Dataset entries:
((

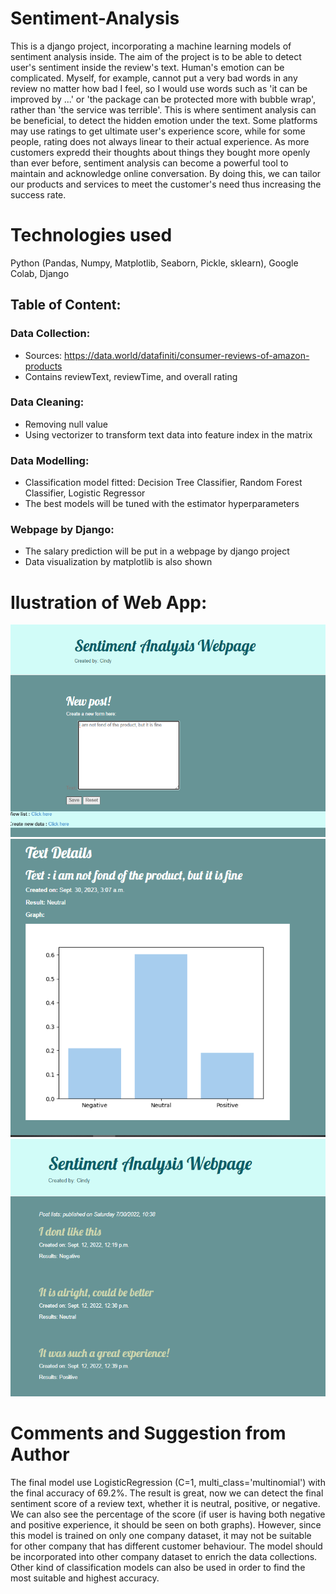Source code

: # Sentiment-Analysis
This is a django project, incorporating a machine learning models of sentiment analysis inside. The aim of the project is to be able to detect user's sentiment inside the review's text. Human's emotion can be complicated. Myself, for example, cannot put a very bad words in any review no matter how bad I feel, so I would use words such as 'it can be improved by ...' or 'the package can be protected more with bubble wrap', rather than 'the service was terrible'. This is where sentiment analysis can be beneficial, to detect the hidden emotion under the text. Some platforms may use ratings to get ultimate user's experience score, while for some people, rating does not always linear to their actual experience. As more customers expredd their thoughts about things they bought more openly than ever before, sentiment analysis can become a powerful tool to maintain and acknowledge online conversation. By doing this, we can tailor our products and services to meet the customer's need thus increasing the success rate.

# Technologies used
Python (Pandas, Numpy, Matplotlib, Seaborn, Pickle, sklearn), Google Colab, Django

## Table of Content:
### Data Collection:
  - Sources: https://data.world/datafiniti/consumer-reviews-of-amazon-products
  - Contains reviewText, reviewTime, and overall rating
### Data Cleaning:
  - Removing null value
  - Using vectorizer to transform text data into feature index in the matrix
### Data Modelling:
  - Classification model fitted: Decision Tree Classifier, Random Forest Classifier, Logistic Regressor
  - The best models will be tuned with the estimator hyperparameters
### Webpage by Django:
  - The salary prediction will be put in a webpage by django project
  - Data visualization by matplotlib is also shown

# Ilustration of Web App:
![alt text](https://github.com/cindysuyitno/Sentiment-Analysis/blob/main/sentiment_analysis2.png)
![alt text](https://github.com/cindysuyitno/Sentiment-Analysis/blob/main/sentiment_analysis1.png)
![alt text](https://github.com/cindysuyitno/Sentiment-Analysis/blob/main/sentiment_analysis3.png)

# Comments and Suggestion from Author
The final model use LogisticRegression (C=1, multi_class='multinomial') with the final accuracy of 69.2%. The result is great, now we can detect the final sentiment score of a review text, whether it is neutral, positive, or negative. We can also see the percentage of the score (if user is having both negative and positive experience, it should be seen on both graphs). However, since this model is trained on only one company dataset, it may not be suitable for other company that has different customer behaviour. The model should be incorporated into other company dataset to enrich the data collections. Other kind of classification models can also be used in order to find the most suitable and highest accuracy.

))

▶ Task item
Return the entries above exactly and in full; do not include images.

▶ The answer
Source code

: # Sentiment-Analysis
This is a django project, incorporating a machine learning models of sentiment analysis inside. The aim of the project is to be able to detect user's sentiment inside the review's text. Human's emotion can be complicated. Myself, for example, cannot put a very bad words in any review no matter how bad I feel, so I would use words such as 'it can be improved by ...' or 'the package can be protected more with bubble wrap', rather than 'the service was terrible'. This is where sentiment analysis can be beneficial, to detect the hidden emotion under the text. Some platforms may use ratings to get ultimate user's experience score, while for some people, rating does not always linear to their actual experience. As more customers expredd their thoughts about things they bought more openly than ever before, sentiment analysis can become a powerful tool to maintain and acknowledge online conversation. By doing this, we can tailor our products and services to meet the customer's need thus increasing the success rate.

# Technologies used
Python (Pandas, Numpy, Matplotlib, Seaborn, Pickle, sklearn), Google Colab, Django

## Table of Content:
### Data Collection:
  - Sources: https://data.world/datafiniti/consumer-reviews-of-amazon-products
  - Contains reviewText, reviewTime, and overall rating
### Data Cleaning:
  - Removing null value
  - Using vectorizer to transform text data into feature index in the matrix
### Data Modelling:
  - Classification model fitted: Decision Tree Classifier, Random Forest Classifier, Logistic Regressor
  - The best models will be tuned with the estimator hyperparameters
### Webpage by Django:
  - The salary prediction will be put in a webpage by django project
  - Data visualization by matplotlib is also shown

# Ilustration of Web App:
![alt text](https://github.com/cindysuyitno/Sentiment-Analysis/blob/main/sentiment_analysis2.png)
![alt text](https://github.com/cindysuyitno/Sentiment-Analysis/blob/main/sentiment_analysis1.png)
![alt text](https://github.com/cindysuyitno/Sentiment-Analysis/blob/main/sentiment_analysis3.png)

# Comments and Suggestion from Author
The final model use LogisticRegression (C=1, multi_class='multinomial') with the final accuracy of 69.2%. The result is great, now we can detect the final sentiment score of a review text, whether it is neutral, positive, or negative. We can also see the percentage of the score (if user is having both negative and positive experience, it should be seen on both graphs). However, since this model is trained on only one company dataset, it may not be suitable for other company that has different customer behaviour. The model should be incorporated into other company dataset to enrich the data collections. Other kind of classification models can also be used in order to find the most suitable and highest accuracy.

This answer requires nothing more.